There are many ways to deploy an API, making this another confusing stop along the API life cycle for some of my readers. My goal in having this be a separate stop from design, or possibly management, is to help API providers think about where and how they deploy APIs. From my perspective, API deployment might be about which framework and language you choose to deploy in, spanning all the way to where you might deploy it, either on-premise, on-device, or in the cloud. The how and why of deploying your API will play a significant role in determining how stable and consistent you are able to deploy API resources, impacting almost every other stop along the API life cycle.
Many API providers still think of API deployment in the context of their internal operations, as opposed to thinking about how they will be put to use. The providers I’m seeing enjoy more flexibility and agility when it comes to API consumption are able to deploy APIs in a variety of languages, supporting a variety of existing platforms, and in any environment where they are needed. There are several concepts that are beginning to define API deployment in this new generation of compute in the cloud, here are just a handful of them.
- Polyglot Deployment - The ability to deploy APIs in a variety of programming languages.
- Multi-Platform - The ability to deploy APIs in a variety of platforms, and using existing system.
- Multi-Cloud - The ability to deploy APIs within Amazon, Azure, Heroku, and Google environments.
- Frameworks - Leverage a variety of open source API frameworks for deploying APIs.
I normally would put API gateways here as well, but because of renewed energy around gateway solutions actually deploying APIs instead of just managing and securing them, I’m breaking out gateway into its own stop along the API lifecycle. Gateway spans API deployment and management in my opinion, and while it should be considered alongside these elements, it is increasingly becoming its own stop. Ideally, teams are able to use a combination of gateway, as well as hand-rolled, and auto-generated approaches to deploying APIs, with the diversity I mentioned above.
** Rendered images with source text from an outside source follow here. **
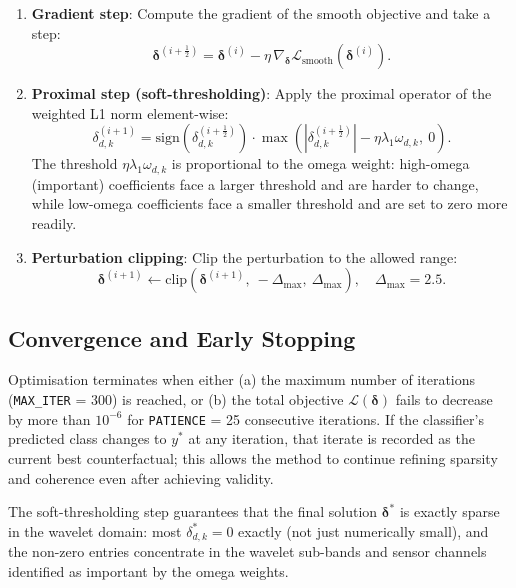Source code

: \begin{enumerate}
    \item \textbf{Gradient step}: Compute the gradient of the smooth objective and take a step:
    \begin{equation}
        \boldsymbol{\delta}^{(i+\frac{1}{2})} = \boldsymbol{\delta}^{(i)} - \eta \, \nabla_{\boldsymbol{\delta}} \mathcal{L}_{\text{smooth}}\!\left(\boldsymbol{\delta}^{(i)}\right).
    \end{equation}

    \item \textbf{Proximal step (soft-thresholding)}: Apply the proximal operator of the weighted L1 norm element-wise:
    \begin{equation}
        \delta^{(i+1)}_{d,k} = \text{sign}\!\left(\delta^{(i+\frac{1}{2})}_{d,k}\right) \cdot \max\!\left(\left|\delta^{(i+\frac{1}{2})}_{d,k}\right| - \eta \lambda_1 \omega_{d,k},\ 0\right).
    \end{equation}
    The threshold $\eta \lambda_1 \omega_{d,k}$ is proportional to the omega weight: high-omega (important) coefficients face a larger threshold and are harder to change, while low-omega coefficients face a smaller threshold and are set to zero more readily.

    \item \textbf{Perturbation clipping}: Clip the perturbation to the allowed range:
    \begin{equation}
        \boldsymbol{\delta}^{(i+1)} \leftarrow \text{clip}\!\left(\boldsymbol{\delta}^{(i+1)},\ -\Delta_{\max},\ \Delta_{\max}\right), \quad \Delta_{\max} = 2.5.
    \end{equation}
\end{enumerate}

\subsection{Convergence and Early Stopping}

Optimisation terminates when either (a) the maximum number of iterations (\texttt{MAX\_ITER} = 300) is reached, or (b) the total objective $\mathcal{L}(\boldsymbol{\delta})$ fails to decrease by more than $10^{-6}$ for \texttt{PATIENCE} = 25 consecutive iterations. If the classifier's predicted class changes to $y^*$ at any iteration, that iterate is recorded as the current best counterfactual; this allows the method to continue refining sparsity and coherence even after achieving validity.

The soft-thresholding step guarantees that the final solution $\boldsymbol{\delta}^*$ is exactly sparse in the wavelet domain: most $\delta^*_{d,k} = 0$ exactly (not just numerically small), and the non-zero entries concentrate in the wavelet sub-bands and sensor channels identified as important by the omega weights.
Most groups I work with have one way to deploy APIs, using a single programming language. This results in many of them thinking about API consumption on the same terms. When you allow for, and support a variety of languages, platforms, and cloud environments, you open up a new world of possibilities when it comes to scaling, migrating, and hiring talent as part of your API operations. API deployment will be a new concept to many of my readers, and something not all will be ready for, but being able to think outside the API box you’ve been operating within until now is one of the basic aspects of the API life cycle you should be looking at evolving.